How to Build an AI-Ready Semantic Layer

author-img
by Heather Devane, Lead Content Strategist, AtlanLast Updated on: November 27th, 2025 | 10 min read

You’ve finally built an AI agent to help with quarterly reporting, complete with your most high quality and carefully curated data. It’ll save you massive amounts of time pulling reports and best of all, you’ll be able to drill down on the data and get faster, more in-depth analysis. It’s the holy grail.

But then you ask the agent a simple question – “What was our ARR this quarter?” – and it immediately breaks.

This is what happened to the team at Workday. During his keynote at Atlan Re:Govern, VP of Enterprise Data and Analytics Joe DosSantos described how Workday’s financial reporting agent couldn’t answer a single question it was asked, no matter how straightforward.

“We started to realize that we were missing this translation layer,” he said. “We had no way to interpret the human language against the structure of the data.”

Workday isn’t alone. Research from MIT found that only 5% of AI pilots make it to production. And it’s because AI has a translation problem: AI systems and applications understand language, but not what it means for your business. They’re missing critical context. And worst of all, AI doesn’t know how to say “I don’t know.”
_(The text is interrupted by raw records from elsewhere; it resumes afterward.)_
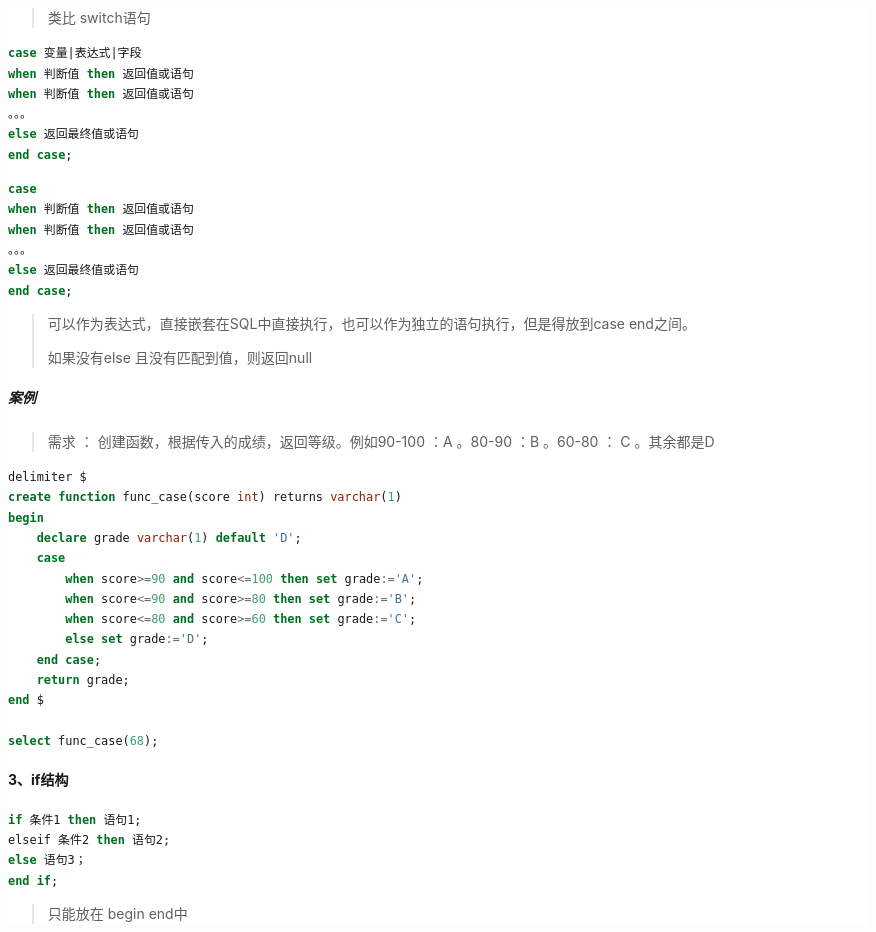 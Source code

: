 > 类比 switch语句

```sql
case 变量|表达式|字段
when 判断值 then 返回值或语句
when 判断值 then 返回值或语句
。。。
else 返回最终值或语句
end case;
```

```sql
case
when 判断值 then 返回值或语句
when 判断值 then 返回值或语句
。。。
else 返回最终值或语句
end case;
```

> 可以作为表达式，直接嵌套在SQL中直接执行，也可以作为独立的语句执行，但是得放到case end之间。
>
> 如果没有else 且没有匹配到值，则返回null



##### 案例

> 需求 ： 创建函数，根据传入的成绩，返回等级。例如90-100 ：A 。80-90 ：B 。60-80 ： C 。其余都是D

```sql
delimiter $
create function func_case(score int) returns varchar(1)
begin
    declare grade varchar(1) default 'D';
    case
        when score>=90 and score<=100 then set grade:='A';
        when score<=90 and score>=80 then set grade:='B';
        when score<=80 and score>=60 then set grade:='C';
        else set grade:='D';
    end case;
    return grade;
end $

select func_case(68);
```

#### 3、if结构

```sql
if 条件1 then 语句1;
elseif 条件2 then 语句2;
else 语句3；
end if;
```

> 只能放在 begin end中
This isn’t a new realization – we know that AI misunderstands, hallucinates, and confidently gives wrong answers. But it’s becoming a more glaring issue as organizations try to scale AI, and quickly run into its shortcomings.

The solution? Context and clarity, baked into platforms in the form of an AI-ready semantic layer. This isn’t your traditional semantic layer – it’s unified, machine-readable, and at the intersection of all your tools. Here are our pressure-tested steps for building it.


From BI to AI: The New Semantic Layer #

For decades, we’ve been building semantic layers to help humans understand data. Now that we’re asking AI to understand data, it’s time for a new approach to the semantic layer.

Think of it this way:

From BI to AI: The New Semantic Layer

From BI to AI: The New Semantic Layer. Source: Atlan.

Ultimately, AI exists to provide answers, not ask for clarification. That’s the shift we need to make.


The Anatomy of an AI-Ready Semantic Layer #

The gap between BI-era and AI-era semantic layers is architectural, not incremental. To translate language into business meaning, an AI-ready semantic layer needs:

Machine-Readable Context #


Static documentation is out. Machine-readable formats are in. In the AI era, context needs to cater to machines, not just to humans.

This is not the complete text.